[What you have to do] What is needed is an exact repetition of the lines from the first one in the data through the line with "2- How can you", with no pictures.

[Exercise data]
____________

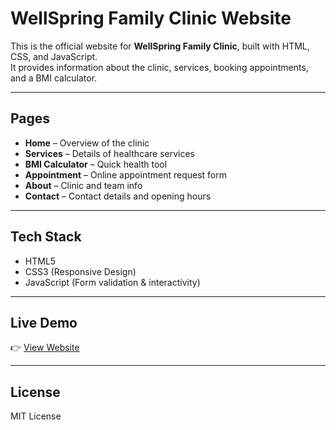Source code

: # WellSpring Family Clinic Website

This is the official website for **WellSpring Family Clinic**, built with HTML, CSS, and JavaScript.  
It provides information about the clinic, services, booking appointments, and a BMI calculator.

---

## Pages

- **Home** – Overview of the clinic  
- **Services** – Details of healthcare services  
- **BMI Calculator** – Quick health tool  
- **Appointment** – Online appointment request form  
- **About** – Clinic and team info  
- **Contact** – Contact details and opening hours  

---

## Tech Stack

- HTML5  
- CSS3 (Responsive Design)  
- JavaScript (Form validation & interactivity)  

---

## Live Demo

👉 [View Website](https://yourusername.github.io/wellspring/)  

---

## License

MIT License
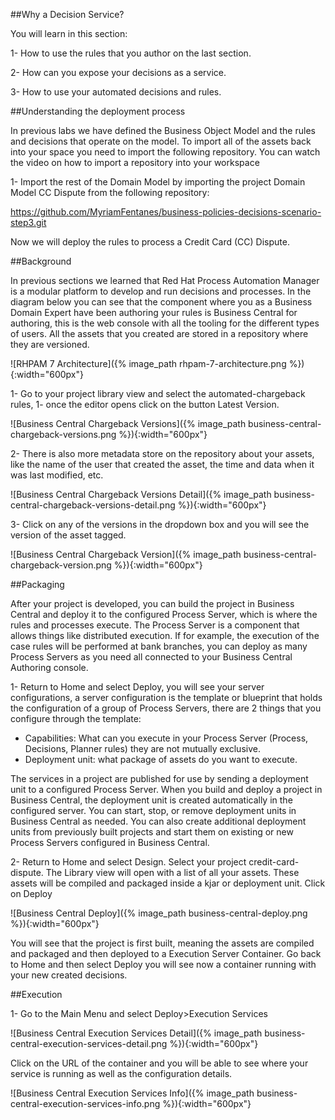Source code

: 
##Why a Decision Service?

You will learn in this section:


1- How to use the rules that you author on the last section.

2- How can you expose your decisions as a service.

3- How to use your automated decisions and rules.


##Understanding the deployment process

In previous labs we have defined the Business Object Model and the rules and decisions that operate on the model. To import all of the assets back into your space you need to import the following repository. You can watch the video on how to import a repository into your workspace

1- Import the rest of the Domain Model by importing the project Domain Model CC Dispute  from the following repository:

https://github.com/MyriamFentanes/business-policies-decisions-scenario-step3.git

Now we will deploy the rules to process a Credit Card (CC) Dispute.

##Background

In previous sections we learned that Red Hat Process Automation Manager is a modular platform to develop and run decisions and processes. In the diagram below you can see that the component where you as a Business Domain Expert have been authoring your rules is Business Central for authoring, this is the web console with all the tooling for the different types of users. All the assets that you created are stored in a repository where they are versioned.

![RHPAM 7 Architecture]({% image_path rhpam-7-architecture.png %}){:width="600px"}

1- Go to your project library view and select the automated-chargeback rules, 1- once the editor opens click on the button Latest Version.

![Business Central Chargeback Versions]({% image_path business-central-chargeback-versions.png %}){:width="600px"}

2- There is also more metadata store on the repository about your assets, like the name of the user that created the asset, the time and data when it was last modified, etc.

![Business Central Chargeback Versions Detail]({% image_path business-central-chargeback-versions-detail.png %}){:width="600px"}

3- Click on any of the versions in the dropdown box and you will see the version of the asset tagged.

![Business Central Chargeback Version]({% image_path business-central-chargeback-version.png %}){:width="600px"}

##Packaging

After your project is developed, you can build the project in Business Central and deploy it to the configured Process Server, which is where the rules and processes execute. The Process Server is a component that allows things like distributed execution. If for example, the execution of the case rules will be performed at bank branches, you can deploy as many Process Servers as you need all connected to your Business Central Authoring console.


1- Return to Home and select Deploy, you will see your server configurations, a server configuration is the template or blueprint  that holds the configuration of a group of Process Servers, there are 2 things that you configure through the template:

   - Capabilities: What can you execute in your Process Server (Process, Decisions, Planner rules) they are not mutually exclusive.
   - Deployment unit: what package of assets do you want to execute.

The services in a project are published for use by sending a deployment unit to a configured Process Server. When you build and deploy a project in Business Central, the deployment unit is created automatically in the configured server. You can start, stop, or remove deployment units in Business Central as needed. You can also create additional deployment units from previously built projects and start them on existing or new Process Servers configured in Business Central.


2- Return to Home and select Design. Select your project credit-card-dispute. The Library view will open with a list of all your assets. These assets will be compiled and packaged inside a kjar or deployment unit. Click on Deploy

![Business Central Deploy]({% image_path business-central-deploy.png %}){:width="600px"}

You will see that the project is first built, meaning the assets are compiled and packaged and then deployed to a Execution Server Container. Go back to Home and then select Deploy you will see now a container running with your new created decisions.


##Execution

1- Go to the Main Menu and select Deploy>Execution Services

![Business Central Execution Services Detail]({% image_path business-central-execution-services-detail.png %}){:width="600px"}

Click on the URL of the container and you will be able to see where your service is running as well as the configuration details.

![Business Central Execution Services Info]({% image_path business-central-execution-services-info.png %}){:width="600px"}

____________

[Solution to the problem]
Source code

: # WellSpring Family Clinic Website

This is the official website for **WellSpring Family Clinic**, built with HTML, CSS, and JavaScript.  
It provides information about the clinic, services, booking appointments, and a BMI calculator.

---

## Pages

- **Home** – Overview of the clinic  
- **Services** – Details of healthcare services  
- **BMI Calculator** – Quick health tool  
- **Appointment** – Online appointment request form  
- **About** – Clinic and team info  
- **Contact** – Contact details and opening hours  

---

## Tech Stack

- HTML5  
- CSS3 (Responsive Design)  
- JavaScript (Form validation & interactivity)  

---

## Live Demo

👉 [View Website](https://yourusername.github.io/wellspring/)  

---

## License

MIT License
Source code

: 
##Why a Decision Service?

You will learn in this section:


1- How to use the rules that you author on the last section.

2- How can you expose your decisions as a service.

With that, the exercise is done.